▸ DESCRIPTION OF THE TASK
Using the entries that follow, write out the line containing "can track status", the line containing "by \asitilde 75\%.", and every line between them, exactly and nothing else.

BEGIN

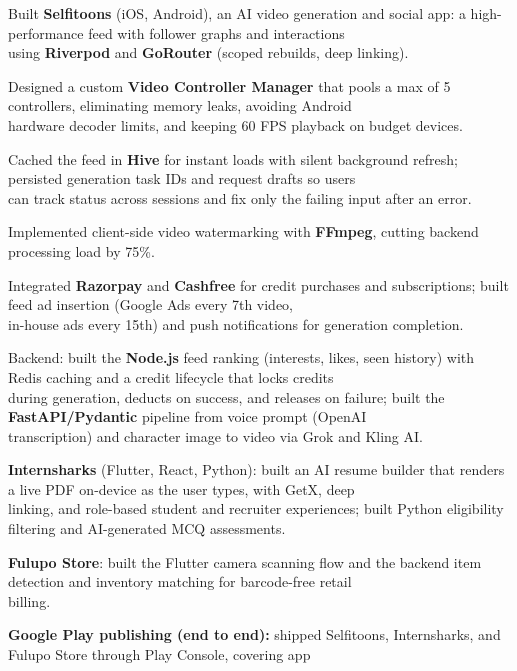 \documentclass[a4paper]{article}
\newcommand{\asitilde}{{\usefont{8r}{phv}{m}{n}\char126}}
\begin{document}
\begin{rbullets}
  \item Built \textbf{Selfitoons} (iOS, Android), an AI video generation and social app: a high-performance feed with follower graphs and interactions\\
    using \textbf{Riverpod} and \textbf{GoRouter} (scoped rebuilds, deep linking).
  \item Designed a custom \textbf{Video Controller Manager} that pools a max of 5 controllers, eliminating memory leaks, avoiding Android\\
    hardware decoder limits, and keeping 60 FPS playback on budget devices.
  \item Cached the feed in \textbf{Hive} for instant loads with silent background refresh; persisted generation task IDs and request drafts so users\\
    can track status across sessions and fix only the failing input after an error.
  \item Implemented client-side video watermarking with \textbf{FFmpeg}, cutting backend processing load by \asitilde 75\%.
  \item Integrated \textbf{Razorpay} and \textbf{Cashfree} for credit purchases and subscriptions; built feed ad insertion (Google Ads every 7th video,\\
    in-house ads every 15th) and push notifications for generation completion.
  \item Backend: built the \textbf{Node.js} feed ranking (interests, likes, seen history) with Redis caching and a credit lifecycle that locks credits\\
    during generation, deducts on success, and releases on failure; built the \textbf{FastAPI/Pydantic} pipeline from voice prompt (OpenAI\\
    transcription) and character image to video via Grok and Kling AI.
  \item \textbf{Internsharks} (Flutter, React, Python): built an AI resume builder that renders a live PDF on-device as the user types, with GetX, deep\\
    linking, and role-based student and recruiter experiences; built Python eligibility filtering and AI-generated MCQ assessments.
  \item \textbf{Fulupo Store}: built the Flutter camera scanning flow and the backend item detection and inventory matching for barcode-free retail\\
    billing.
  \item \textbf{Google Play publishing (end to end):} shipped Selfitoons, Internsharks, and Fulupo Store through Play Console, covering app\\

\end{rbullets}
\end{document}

END
BEGIN

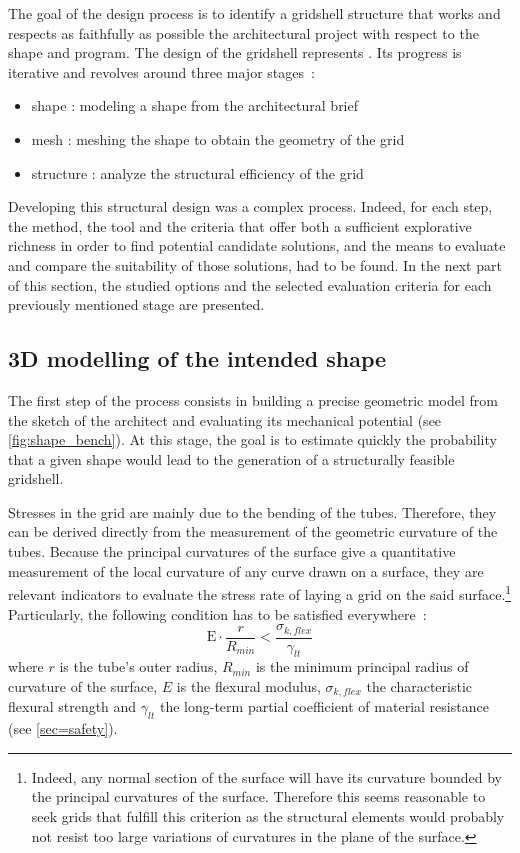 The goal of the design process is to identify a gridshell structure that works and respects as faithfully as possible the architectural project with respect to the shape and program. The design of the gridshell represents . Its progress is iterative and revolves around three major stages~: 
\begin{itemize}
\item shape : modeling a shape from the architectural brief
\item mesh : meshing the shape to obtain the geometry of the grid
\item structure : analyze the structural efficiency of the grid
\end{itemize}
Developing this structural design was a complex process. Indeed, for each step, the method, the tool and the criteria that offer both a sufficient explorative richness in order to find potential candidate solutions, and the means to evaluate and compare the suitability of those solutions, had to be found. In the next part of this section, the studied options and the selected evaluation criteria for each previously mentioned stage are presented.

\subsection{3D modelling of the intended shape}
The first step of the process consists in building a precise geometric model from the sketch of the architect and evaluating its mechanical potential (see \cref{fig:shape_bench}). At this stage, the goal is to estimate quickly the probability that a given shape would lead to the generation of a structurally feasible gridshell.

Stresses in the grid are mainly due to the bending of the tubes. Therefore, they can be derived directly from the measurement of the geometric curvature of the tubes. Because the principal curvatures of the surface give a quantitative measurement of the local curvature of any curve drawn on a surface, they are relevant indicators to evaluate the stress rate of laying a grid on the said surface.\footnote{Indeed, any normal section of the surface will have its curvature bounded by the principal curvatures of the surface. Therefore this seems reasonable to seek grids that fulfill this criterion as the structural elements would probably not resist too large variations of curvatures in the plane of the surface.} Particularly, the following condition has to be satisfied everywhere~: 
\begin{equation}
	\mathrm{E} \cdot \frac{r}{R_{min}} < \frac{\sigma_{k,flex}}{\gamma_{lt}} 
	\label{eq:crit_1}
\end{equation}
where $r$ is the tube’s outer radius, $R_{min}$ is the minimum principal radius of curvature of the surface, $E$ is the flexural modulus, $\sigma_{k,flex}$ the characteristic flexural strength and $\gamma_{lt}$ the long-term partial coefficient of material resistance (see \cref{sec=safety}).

END

▸ RESULT OF THIS EXERCISE
    can track status across sessions and fix only the failing input after an error.
  \item Implemented client-side video watermarking with \textbf{FFmpeg}, cutting backend processing load by \asitilde 75\%.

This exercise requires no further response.